• _The problem_: Please count how many lines of the data include the word "implements". Give only that number in reply.
──────── Provided entries
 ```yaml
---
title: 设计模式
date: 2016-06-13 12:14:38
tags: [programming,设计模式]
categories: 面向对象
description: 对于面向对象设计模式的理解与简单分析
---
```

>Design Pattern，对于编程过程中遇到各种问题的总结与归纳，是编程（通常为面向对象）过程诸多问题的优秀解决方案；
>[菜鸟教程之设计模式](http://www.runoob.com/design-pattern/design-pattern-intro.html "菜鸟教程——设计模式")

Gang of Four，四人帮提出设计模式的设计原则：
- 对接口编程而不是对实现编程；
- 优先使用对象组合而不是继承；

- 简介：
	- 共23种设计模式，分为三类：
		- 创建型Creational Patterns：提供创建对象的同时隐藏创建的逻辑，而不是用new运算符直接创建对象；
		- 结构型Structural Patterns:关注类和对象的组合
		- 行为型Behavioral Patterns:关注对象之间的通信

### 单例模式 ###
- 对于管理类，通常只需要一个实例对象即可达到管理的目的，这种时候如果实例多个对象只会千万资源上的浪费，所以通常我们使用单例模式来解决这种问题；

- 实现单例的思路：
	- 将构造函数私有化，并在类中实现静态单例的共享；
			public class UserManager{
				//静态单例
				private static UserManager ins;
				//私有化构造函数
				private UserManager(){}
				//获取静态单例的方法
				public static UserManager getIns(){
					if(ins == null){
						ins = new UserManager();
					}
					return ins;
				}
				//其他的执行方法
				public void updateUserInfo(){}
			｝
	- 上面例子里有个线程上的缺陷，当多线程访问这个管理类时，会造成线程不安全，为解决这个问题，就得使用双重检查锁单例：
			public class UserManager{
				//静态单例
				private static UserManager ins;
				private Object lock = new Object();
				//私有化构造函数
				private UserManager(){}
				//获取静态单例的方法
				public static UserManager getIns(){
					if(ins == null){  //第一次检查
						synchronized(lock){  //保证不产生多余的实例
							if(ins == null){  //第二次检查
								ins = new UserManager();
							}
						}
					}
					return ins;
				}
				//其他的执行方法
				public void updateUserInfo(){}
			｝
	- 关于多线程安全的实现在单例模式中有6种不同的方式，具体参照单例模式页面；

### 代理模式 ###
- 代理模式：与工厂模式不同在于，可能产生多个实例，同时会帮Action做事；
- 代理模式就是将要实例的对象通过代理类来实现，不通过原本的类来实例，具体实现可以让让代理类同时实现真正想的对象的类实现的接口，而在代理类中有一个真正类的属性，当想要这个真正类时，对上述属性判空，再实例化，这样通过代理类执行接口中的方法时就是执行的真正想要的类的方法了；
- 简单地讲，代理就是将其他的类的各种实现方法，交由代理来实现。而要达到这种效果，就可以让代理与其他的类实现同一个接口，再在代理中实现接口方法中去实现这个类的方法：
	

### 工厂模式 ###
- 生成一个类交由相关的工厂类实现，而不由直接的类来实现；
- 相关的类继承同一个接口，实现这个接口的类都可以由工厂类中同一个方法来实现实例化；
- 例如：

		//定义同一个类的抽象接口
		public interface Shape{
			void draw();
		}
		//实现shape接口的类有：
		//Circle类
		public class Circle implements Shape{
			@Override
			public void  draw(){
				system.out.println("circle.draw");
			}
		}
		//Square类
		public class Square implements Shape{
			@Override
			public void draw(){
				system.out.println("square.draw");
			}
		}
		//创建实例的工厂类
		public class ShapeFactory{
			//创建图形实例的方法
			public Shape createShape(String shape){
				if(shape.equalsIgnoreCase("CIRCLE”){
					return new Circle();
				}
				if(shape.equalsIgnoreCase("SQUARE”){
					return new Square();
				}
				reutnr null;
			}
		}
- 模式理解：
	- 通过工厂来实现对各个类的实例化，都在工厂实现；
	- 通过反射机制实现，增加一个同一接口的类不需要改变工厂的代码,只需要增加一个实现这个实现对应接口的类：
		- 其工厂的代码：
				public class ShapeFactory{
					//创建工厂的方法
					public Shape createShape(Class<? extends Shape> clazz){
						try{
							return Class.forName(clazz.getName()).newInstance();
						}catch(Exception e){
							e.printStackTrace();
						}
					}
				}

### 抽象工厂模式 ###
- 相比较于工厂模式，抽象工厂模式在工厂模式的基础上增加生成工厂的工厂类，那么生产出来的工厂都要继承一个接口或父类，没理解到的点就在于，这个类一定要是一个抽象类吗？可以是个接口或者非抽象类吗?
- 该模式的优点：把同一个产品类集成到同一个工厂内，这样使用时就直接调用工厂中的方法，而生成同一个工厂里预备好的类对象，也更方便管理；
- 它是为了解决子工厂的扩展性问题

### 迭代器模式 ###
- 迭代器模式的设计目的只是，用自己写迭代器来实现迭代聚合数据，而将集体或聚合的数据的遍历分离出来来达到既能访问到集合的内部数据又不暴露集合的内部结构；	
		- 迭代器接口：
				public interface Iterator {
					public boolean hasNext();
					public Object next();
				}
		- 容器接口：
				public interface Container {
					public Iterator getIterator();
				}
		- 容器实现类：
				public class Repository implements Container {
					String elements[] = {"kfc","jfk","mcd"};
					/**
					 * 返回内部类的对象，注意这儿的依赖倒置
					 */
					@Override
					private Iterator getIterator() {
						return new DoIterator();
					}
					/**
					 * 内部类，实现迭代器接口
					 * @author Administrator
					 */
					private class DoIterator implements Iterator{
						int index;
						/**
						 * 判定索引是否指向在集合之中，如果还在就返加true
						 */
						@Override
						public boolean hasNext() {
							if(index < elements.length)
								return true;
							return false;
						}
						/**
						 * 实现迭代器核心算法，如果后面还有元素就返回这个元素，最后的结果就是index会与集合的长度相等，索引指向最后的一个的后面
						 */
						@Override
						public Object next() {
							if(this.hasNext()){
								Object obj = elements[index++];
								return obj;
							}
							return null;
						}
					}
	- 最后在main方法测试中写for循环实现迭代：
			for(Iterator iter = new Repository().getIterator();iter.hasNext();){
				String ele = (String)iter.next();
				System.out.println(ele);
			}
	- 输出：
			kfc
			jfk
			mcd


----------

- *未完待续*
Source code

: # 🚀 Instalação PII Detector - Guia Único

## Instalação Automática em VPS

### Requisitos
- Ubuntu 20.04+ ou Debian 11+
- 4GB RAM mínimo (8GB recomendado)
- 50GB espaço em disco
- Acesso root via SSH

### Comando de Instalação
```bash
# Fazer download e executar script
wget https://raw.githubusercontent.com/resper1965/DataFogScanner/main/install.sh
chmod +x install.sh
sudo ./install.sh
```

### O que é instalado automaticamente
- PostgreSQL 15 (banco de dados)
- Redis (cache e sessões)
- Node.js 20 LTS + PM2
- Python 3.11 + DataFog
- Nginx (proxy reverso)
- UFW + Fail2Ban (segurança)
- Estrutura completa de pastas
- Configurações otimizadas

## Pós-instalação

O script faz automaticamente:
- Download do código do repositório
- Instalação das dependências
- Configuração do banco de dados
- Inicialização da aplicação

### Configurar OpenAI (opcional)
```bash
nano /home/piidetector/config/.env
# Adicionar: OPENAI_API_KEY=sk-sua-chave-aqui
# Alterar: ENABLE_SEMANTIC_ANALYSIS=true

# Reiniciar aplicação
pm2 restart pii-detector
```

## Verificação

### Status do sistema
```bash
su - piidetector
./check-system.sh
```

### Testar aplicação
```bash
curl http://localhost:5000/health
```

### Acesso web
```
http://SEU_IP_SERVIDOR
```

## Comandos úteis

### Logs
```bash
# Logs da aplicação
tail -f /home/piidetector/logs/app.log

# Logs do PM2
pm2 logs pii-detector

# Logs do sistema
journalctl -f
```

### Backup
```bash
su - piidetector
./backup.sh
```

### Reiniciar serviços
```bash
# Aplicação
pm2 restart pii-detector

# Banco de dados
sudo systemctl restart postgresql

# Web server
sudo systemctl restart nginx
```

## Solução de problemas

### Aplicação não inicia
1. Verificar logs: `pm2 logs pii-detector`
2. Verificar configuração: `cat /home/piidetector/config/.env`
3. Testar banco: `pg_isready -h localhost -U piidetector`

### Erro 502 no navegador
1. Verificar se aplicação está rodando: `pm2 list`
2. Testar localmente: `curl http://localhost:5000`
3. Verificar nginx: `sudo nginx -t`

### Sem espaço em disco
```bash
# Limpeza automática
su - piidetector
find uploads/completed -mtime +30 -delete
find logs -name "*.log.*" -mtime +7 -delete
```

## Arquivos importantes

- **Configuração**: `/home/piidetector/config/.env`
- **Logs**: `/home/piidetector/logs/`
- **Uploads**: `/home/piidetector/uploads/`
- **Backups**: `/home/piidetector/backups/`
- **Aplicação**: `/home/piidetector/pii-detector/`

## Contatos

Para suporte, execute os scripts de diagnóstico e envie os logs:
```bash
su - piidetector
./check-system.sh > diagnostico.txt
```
────────────────
• _Answer to this problem_: 4